Il calendario si articola in nove appuntamenti culturali, laboratoriali ed esperienziali e una restituzione teatrale conclusiva con la finalità di favorire un cambiamento positivo e duraturo nella comunità, contrastando la violenza e promuovendo la parità di genere.
Tutti gli eventi si svolgono ad Alezio: la prima parte del programma, presso El Barrio Verde, prevede un workshop dal titolo “Maschile plurale: decostruzione di uno stereotipo” diviso in tre giornate con inizio alle ore 17.00, e ha lo scopo di esplorare le origini dello stereotipo del maschio dominante e valutarne gli effetti sul piano psicologico e relazionale con l’altro sesso.
Si prosegue con altri tre incontri alle ore 16.30 presso la sede dell’Associazione in Via Matteotti 51, dedicati ad una Human Library che dà voce a donne testimoni, oggetto di violenza di genere, offrendo al pubblico l’opportunità di un ascolto profondo e di un dialogo autentico.
Infine, nel mese di novembre, il programma prevede altre tre date destinate ad un laboratorio di scrittura creativa i cui testi saranno rielaborati e messi in scena nello spettacolo teatrale finale.
Il primo incontro dal titolo “Non una parola di più.

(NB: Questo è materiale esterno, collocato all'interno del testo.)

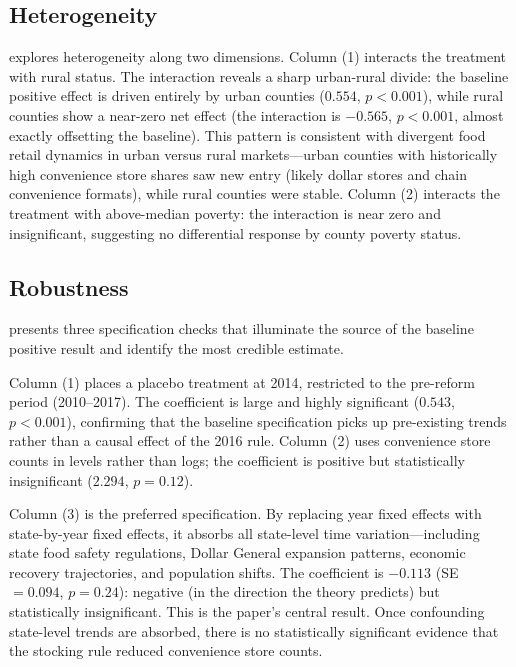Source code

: \documentclass[12pt]{article}
\begin{document}
\subsection{Heterogeneity}



 explores heterogeneity along two dimensions. Column (1) interacts the treatment with rural status. The interaction reveals a sharp urban-rural divide: the baseline positive effect is driven entirely by urban counties ($0.554$, $p < 0.001$), while rural counties show a near-zero net effect (the interaction is $-0.565$, $p < 0.001$, almost exactly offsetting the baseline). This pattern is consistent with divergent food retail dynamics in urban versus rural markets---urban counties with historically high convenience store shares saw new entry (likely dollar stores and chain convenience formats), while rural counties were stable. Column (2) interacts the treatment with above-median poverty: the interaction is near zero and insignificant, suggesting no differential response by county poverty status.

\subsection{Robustness}



 presents three specification checks that illuminate the source of the baseline positive result and identify the most credible estimate.

Column (1) places a placebo treatment at 2014, restricted to the pre-reform period (2010--2017). The coefficient is large and highly significant ($0.543$, $p < 0.001$), confirming that the baseline specification picks up pre-existing trends rather than a causal effect of the 2016 rule. Column (2) uses convenience store counts in levels rather than logs; the coefficient is positive but statistically insignificant ($2.294$, $p = 0.12$).

Column (3) is the preferred specification. By replacing year fixed effects with state-by-year fixed effects, it absorbs all state-level time variation---including state food safety regulations, Dollar General expansion patterns, economic recovery trajectories, and population shifts. The coefficient is $-0.113$ (SE $= 0.094$, $p = 0.24$): negative (in the direction the theory predicts) but statistically insignificant. This is the paper's central result. Once confounding state-level trends are absorbed, there is no statistically significant evidence that the stocking rule reduced convenience store counts.
\end{document}
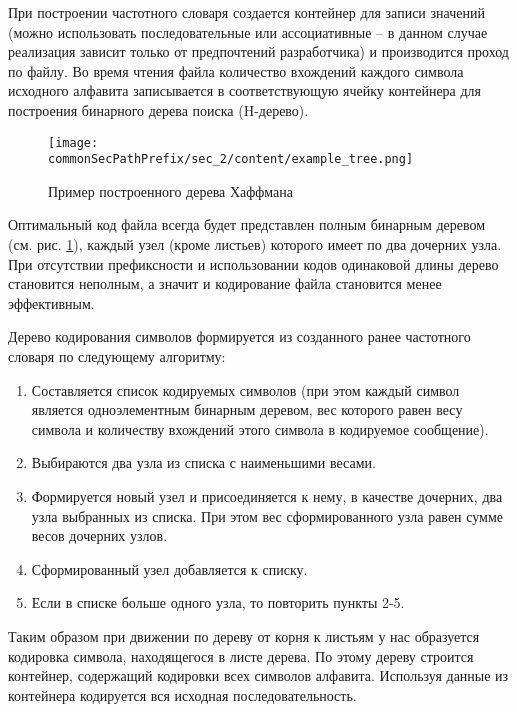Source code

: При построении частотного словаря создается контейнер\cite{lafore} для записи значений (можно использовать последовательные или ассоциативные -- в данном случае реализация зависит только от предпочтений разработчика) и производится проход по файлу.
Во время чтения файла количество вхождений каждого символа исходного алфавита записывается в соответствующую ячейку контейнера для построения бинарного дерева поиска (H-дерево)\cite{algo}.

\begin{figure}[h]
    \centering
    \texttt{[image: \\commonSecPathPrefix/sec\_2/content/example\_tree.png]}
    \caption{Пример построенного дерева Хаффмана}
    \label{fig:exmple_htree}
\end{figure}



Оптимальный код файла всегда будет представлен полным бинарным деревом (см. рис. \ref{fig:exmple_htree}), каждый узел (кроме листьев) которого имеет по два дочерних узла.
При отсутствии префиксности и использовании кодов одинаковой длины дерево становится неполным\cite{algo}, а значит и кодирование файла становится менее эффективным.



Дерево кодирования символов формируется из созданного ранее частотного словаря по следующему алгоритму:
\begin{enumerate}
    \item[1] Составляется список кодируемых символов (при этом каждый символ является одноэлементным бинарным деревом, вес которого равен весу символа и количеству вхождений этого символа в кодируемое сообщение).    
    \item[2] Выбираются два узла из списка с наименьшими весами.
    \item[3] Формируется новый узел и присоединяется к нему, в качестве дочерних, два узла выбранных из списка. При этом вес сформированного узла равен сумме весов дочерних узлов.
    \item[4] Сформированный узел добавляется к списку.
    \item[5] Если в списке больше одного узла, то повторить пункты 2-5.
\end{enumerate}



Таким образом при движении по дереву от корня к листьям у нас образуется кодировка символа, находящегося в листе дерева.
По этому дереву строится контейнер, содержащий кодировки всех символов алфавита.
Используя данные из контейнера кодируется вся исходная последовательность.



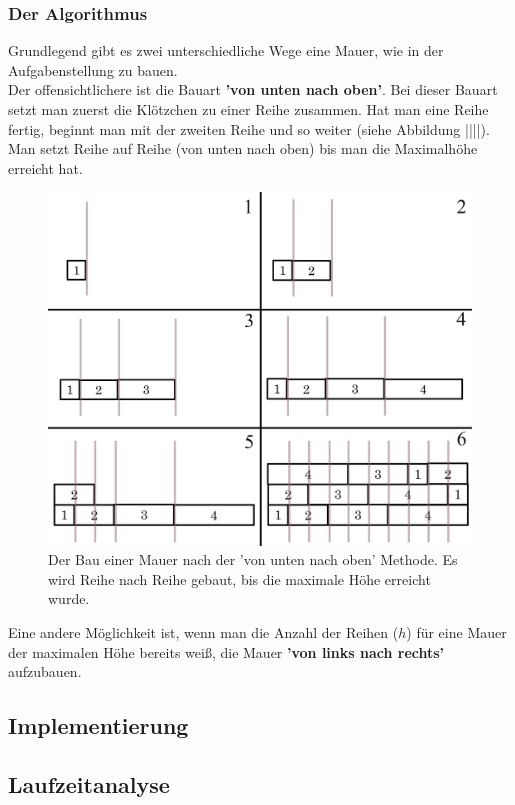 \documentclass[a4paper,12pt]{article}
\begin{document}
\subsubsection{Der Algorithmus}
Grundlegend gibt es zwei unterschiedliche Wege eine Mauer, wie in der Aufgabenstellung zu bauen.
\\[0.4cm]
Der offensichtlichere ist die Bauart \textbf{'von unten nach oben'}. Bei dieser Bauart setzt man zuerst die Klötzchen zu einer Reihe zusammen. Hat man eine Reihe fertig, beginnt man mit der zweiten Reihe und so weiter (siehe Abbildung ||||). Man setzt Reihe auf Reihe (von unten nach oben) bis man die Maximalhöhe erreicht hat.
\begin{figure}[H]
    \centering
    \includegraphics[width=1\linewidth]{Bilder/Aufgabe1/Definition_Mauerbauart_01.png}
    \caption{Der Bau einer Mauer nach der 'von unten nach oben' Methode. Es wird Reihe nach Reihe gebaut, bis die maximale Höhe erreicht wurde.}
\end{figure}

Eine andere Möglichkeit ist, wenn man die Anzahl der Reihen ($h$) für eine Mauer der maximalen Höhe bereits weiß, die Mauer \textbf{'von links nach rechts'} aufzubauen.

\subsection{Implementierung}

\subsection{Laufzeitanalyse}
\end{document}
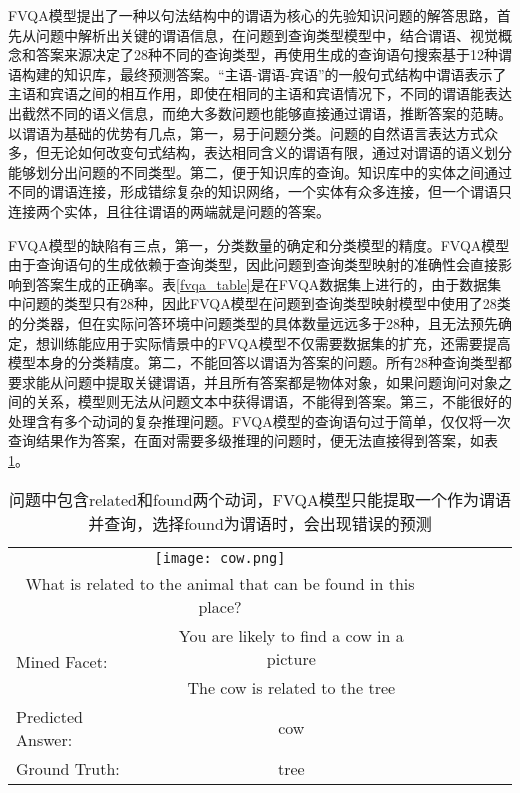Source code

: FVQA模型提出了一种以句法结构中的谓语为核心的先验知识问题的解答思路，首先从问题中解析出关键的谓语信息，在问题到查询类型模型中，结合谓语、视觉概念和答案来源决定了28种不同的查询类型，再使用生成的查询语句搜索基于12种谓语构建的知识库，最终预测答案。“主语-谓语-宾语”的一般句式结构中谓语表示了主语和宾语之间的相互作用，即使在相同的主语和宾语情况下，不同的谓语能表达出截然不同的语义信息，而绝大多数问题也能够直接通过谓语，推断答案的范畴。以谓语为基础的优势有几点，第一，易于问题分类。问题的自然语言表达方式众多，但无论如何改变句式结构，表达相同含义的谓语有限，通过对谓语的语义划分能够划分出问题的不同类型。第二，便于知识库的查询。知识库中的实体之间通过不同的谓语连接，形成错综复杂的知识网络，一个实体有众多连接，但一个谓语只连接两个实体，且往往谓语的两端就是问题的答案。

FVQA模型的缺陷有三点，第一，分类数量的确定和分类模型的精度。FVQA模型由于查询语句的生成依赖于查询类型，因此问题到查询类型映射的准确性会直接影响到答案生成的正确率。表\ref{fvqa_table}是在FVQA数据集上进行的，由于数据集中问题的类型只有28种，因此FVQA模型在问题到查询类型映射模型中使用了28类的分类器，但在实际问答环境中问题类型的具体数量远远多于28种，且无法预先确定，想训练能应用于实际情景中的FVQA模型不仅需要数据集的扩充，还需要提高模型本身的分类精度。第二，不能回答以谓语为答案的问题。所有28种查询类型都要求能从问题中提取关键谓语，并且所有答案都是物体对象，如果问题询问对象之间的关系，模型则无法从问题文本中获得谓语，不能得到答案。第三，不能很好的处理含有多个动词的复杂推理问题。FVQA模型的查询语句过于简单，仅仅将一次查询结果作为答案，在面对需要多级推理的问题时，便无法直接得到答案，如表\ref{fvqa_wrong}。
\begin{table}[H]
\centering
\begin{tabular}{lcccccc}
\toprule
\multicolumn{2}{c}{\texttt{[image: cow.png]}} \\
\multicolumn{2}{c}{What is related to the animal that can be found in this place?} \\
\midrule
\multirow{2}{*}{Mined Facet:} & You are likely to find a cow in a picture \\
 & The cow is related to the tree \\
Predicted Answer: & cow \\
Ground Truth: & tree \\
\bottomrule
\end{tabular}
\caption{问题中包含related和found两个动词，FVQA模型只能提取一个作为谓语并查询，选择found为谓语时，会出现错误的预测}
\label{fvqa_wrong}
\end{table}

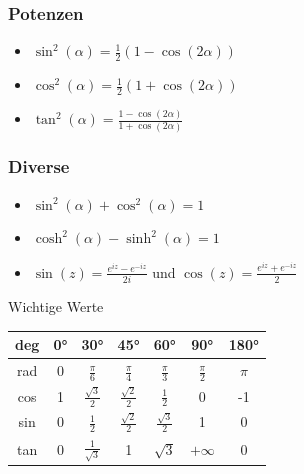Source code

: \documentclass[a4paper,10pt]{article}
\begin{document}
\subsubsection{Potenzen}
\begin{itemize}
 \item $\sin^2(\alpha) = \frac{1}{2}(1-\cos(2\alpha))$
 \item $\cos^2(\alpha) = \frac{1}{2}(1+\cos(2\alpha))$
 \item $\tan^2(\alpha) = \frac{1-\cos(2\alpha)}{1+\cos(2\alpha)}$
\end{itemize}

\subsubsection{Diverse}

\begin{itemize}
 \item $\sin^2(\alpha) + \cos^2(\alpha) = 1$
 \item $\cosh^2(\alpha) - \sinh^2(\alpha) = 1$
 \item $\sin(z) = \frac{e^{iz} - e^{-iz}}{2i}$ und $\cos(z) = \frac{e^{iz} + e^{-iz}}{2}$
\end{itemize}

\begingroup
\renewcommand*{\arraystretch}{2}

\begin{mainbox}{Wichtige Werte}
  \begin{center} 
    \begin{tabular}{c|cccccc}
      deg & 0° & 30° & 45° & 60° & 90° & 180° \\
      \midrule
      rad & 0 & $\frac{\pi}{6}$ & $\frac{\pi}{4}$ & $\frac{\pi}{3}$ & $\frac{\pi}{2}$ & $\pi$ \\
      cos & 1 & $\frac{\sqrt{3}}{2}$ & $\frac{\sqrt{2}}{2}$ & $\frac{1}{2}$ & 0 & -1 \\
      sin & 0 & $\frac{1}{2}$ & $\frac{\sqrt{2}}{2}$ & $\frac{\sqrt{3}}{2}$ & 1 & 0 \\
      tan & 0 & $\frac{1}{\sqrt{3}}$ & 1 & $\sqrt{3}$ & $+\infty$ & 0 \\
    \end{tabular}
  \end{center}
\end{mainbox}
\end{document}
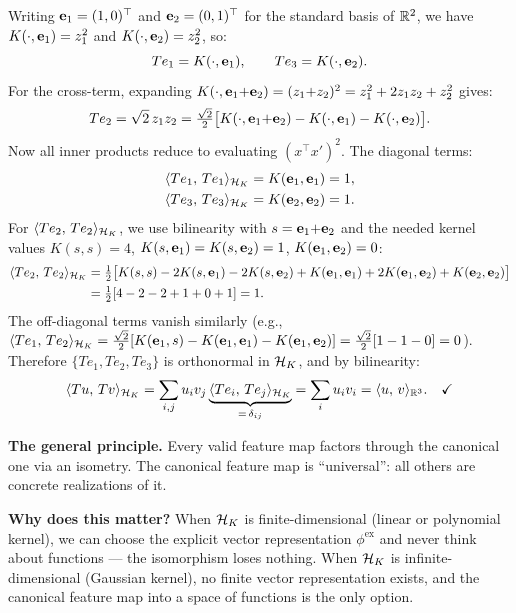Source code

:\begin{notechapter}
\begin{insightbox}
Writing $\mat{e}_1 = (1,0)^\top$ and
$\mat{e}_2 = (0,1)^\top$ for the standard basis of
$\R^2$, we have
$K(\cdot, \mat{e}_1) = z_1^2$ and
$K(\cdot, \mat{e}_2) = z_2^2$, so:
\[
Te_1 = K(\cdot, \mat{e}_1), \qquad
Te_3 = K(\cdot, \mat{e}_2).
\]
For the cross-term, expanding
$K(\cdot, \mat{e}_1{+}\mat{e}_2) = (z_1{+}z_2)^2
= z_1^2 + 2z_1 z_2 + z_2^2$ gives:
\[
Te_2 = \sqrt{2}\,z_1 z_2
= \tfrac{\sqrt{2}}{2}\bigl[
K(\cdot, \mat{e}_1{+}\mat{e}_2)
- K(\cdot, \mat{e}_1) - K(\cdot, \mat{e}_2)\bigr].
\]
Now all inner products reduce to evaluating
$(x^\top x')^2$. The diagonal terms:
\begin{align*}
\inner{Te_1}{Te_1}_{\hk}
&= K(\mat{e}_1, \mat{e}_1) = 1, \\
\inner{Te_3}{Te_3}_{\hk}
&= K(\mat{e}_2, \mat{e}_2) = 1.
\end{align*}
For $\inner{Te_2}{Te_2}_{\hk}$, we use bilinearity
with $s = \mat{e}_1{+}\mat{e}_2$ and the needed
kernel values $K(s,s) = 4$,
$K(s,\mat{e}_1) = K(s,\mat{e}_2) = 1$,
$K(\mat{e}_1,\mat{e}_2) = 0$:
\begin{align*}
\inner{Te_2}{Te_2}_{\hk}
&= \tfrac{1}{2}\bigl[
  K(s,s) - 2K(s,\mat{e}_1) - 2K(s,\mat{e}_2)
  + K(\mat{e}_1,\mat{e}_1)
  + 2K(\mat{e}_1,\mat{e}_2)
  + K(\mat{e}_2,\mat{e}_2)
\bigr] \\
&= \tfrac{1}{2}[4 - 2 - 2 + 1 + 0 + 1] = 1.
\end{align*}
The off-diagonal terms vanish similarly (e.g.,
$\inner{Te_1}{Te_2}_{\hk}
= \frac{\sqrt{2}}{2}[K(\mat{e}_1, s)
- K(\mat{e}_1, \mat{e}_1)
- K(\mat{e}_1, \mat{e}_2)]
= \frac{\sqrt{2}}{2}[1 - 1 - 0] = 0$).
Therefore $\{Te_1, Te_2, Te_3\}$ is orthonormal in
$\hk$, and by bilinearity:
\[
\inner{Tu}{Tv}_{\hk}
= \sum_{i,j} u_i v_j
  \underbrace{\inner{Te_i}{Te_j}_{\hk}}_{%
    =\,\delta_{ij}}
= \sum_i u_i v_i
= \inner{u}{v}_{\R^3}.
\quad\checkmark
\]
\end{insightbox}

\begin{insightbox}
\textbf{The general principle.} Every valid feature
map factors through the canonical one via an isometry.
The canonical feature map is ``universal'': all others
are concrete realizations of it.

\textbf{Why does this matter?} When $\hk$ is
finite-dimensional (linear or polynomial kernel), we
can choose the explicit vector representation
$\phi^{\mathrm{ex}}$ and never think about functions
--- the isomorphism loses nothing. When $\hk$ is
infinite-dimensional (Gaussian kernel), no finite
vector representation exists, and the canonical
feature map into a space of functions is the only
option.
\end{insightbox}


\end{notechapter}
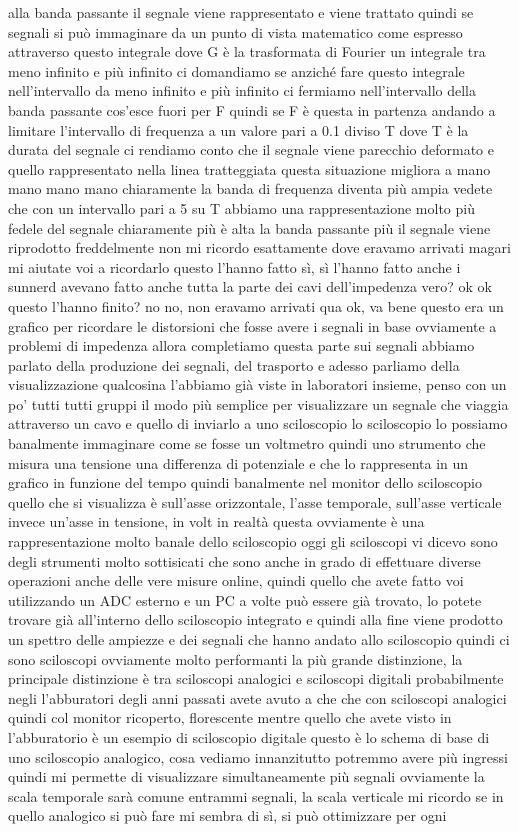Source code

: alla banda passante il segnale viene rappresentato e viene trattato quindi se segnali si può immaginare da un punto di vista matematico come espresso attraverso questo integrale dove G è la trasformata di Fourier un integrale tra meno infinito e più infinito ci domandiamo se anziché fare questo integrale nell'intervallo da meno infinito e più infinito ci fermiamo nell'intervallo della banda passante cos'esce fuori per F quindi se F è questa in partenza andando a limitare l'intervallo di frequenza a un valore pari a 0.1 diviso T dove T è la durata del segnale ci rendiamo conto che il segnale viene parecchio deformato e quello rappresentato nella linea tratteggiata questa situazione migliora a mano mano mano mano chiaramente la banda di frequenza diventa più ampia vedete che con un intervallo pari a 5 su T abbiamo una rappresentazione molto più fedele del segnale chiaramente più è alta la banda passante più il segnale viene riprodotto freddelmente non mi ricordo esattamente dove eravamo arrivati magari mi aiutate voi a ricordarlo questo l'hanno fatto sì, sì l'hanno fatto anche i sunnerd avevano fatto anche tutta la parte dei cavi dell'impedenza vero? ok ok questo l'hanno finito? no no, non eravamo arrivati qua ok, va bene questo era un grafico per ricordare le distorsioni che fosse avere i segnali in base ovviamente a problemi di impedenza allora completiamo questa parte sui segnali abbiamo parlato della produzione dei segnali, del trasporto e adesso parliamo della visualizzazione qualcosina l'abbiamo già viste in laboratori insieme, penso con un po' tutti tutti gruppi il modo più semplice per visualizzare un segnale che viaggia attraverso un cavo e quello di inviarlo a uno sciloscopio lo sciloscopio lo possiamo banalmente immaginare come se fosse un voltmetro quindi uno strumento che misura una tensione una differenza di potenziale e che lo rappresenta in un grafico in funzione del tempo quindi banalmente nel monitor dello sciloscopio quello che si visualizza è sull'asse orizzontale, l'asse temporale, sull'asse verticale invece un'asse in tensione, in volt in realtà questa ovviamente è una rappresentazione molto banale dello sciloscopio oggi gli sciloscopi vi dicevo sono degli strumenti molto sottisicati che sono anche in grado di effettuare diverse operazioni anche delle vere misure online, quindi quello che avete fatto voi utilizzando un ADC esterno e un PC a volte può essere già trovato, lo potete trovare già all'interno dello sciloscopio integrato e quindi alla fine viene prodotto un spettro delle ampiezze e dei segnali che hanno andato allo sciloscopio quindi ci sono sciloscopi ovviamente molto performanti la più grande distinzione, la principale distinzione è tra sciloscopi analogici e sciloscopi digitali probabilmente negli l'abburatori degli anni passati avete avuto a che che con sciloscopi analogici quindi col monitor ricoperto, florescente mentre quello che avete visto in l'abburatorio è un esempio di sciloscopio digitale questo è lo schema di base di uno sciloscopio analogico, cosa vediamo innanzitutto potremmo avere più ingressi quindi mi permette di visualizzare simultaneamente più segnali ovviamente la scala temporale sarà comune entrammi segnali, la scala verticale mi ricordo se in quello analogico si può fare mi sembra di sì, si può ottimizzare per ogni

Le questioni di genere nella letteratura” è fissato per giovedì 19 settembre alle ore 17.00 presso El Barrio Verde.
Il progetto è realizzato con il patrocinio del Comune di Alezio.
Interferenze APS è un’associazione di promozione sociale costituita ad Alezio (Le) nel 2009. È la palestra dell’incontro collettivo per allenare la propria sensibilità e sviluppare i muscoli della socialità. Gli argomenti presi in prestito dall’attualità, dalla politica, dalla storia, dalle tradizioni e dal territorio diventano opportunità di approfondimento e crescita di gruppo. Convegni tematici, presentazioni di libri, testimonianze dal vivo, un giornale autoprodotto, seminari nelle scuole, attività di volontariato a sostegno e inclusione sociale in favore delle fasce più deboli sono alcune delle attività più frequenti.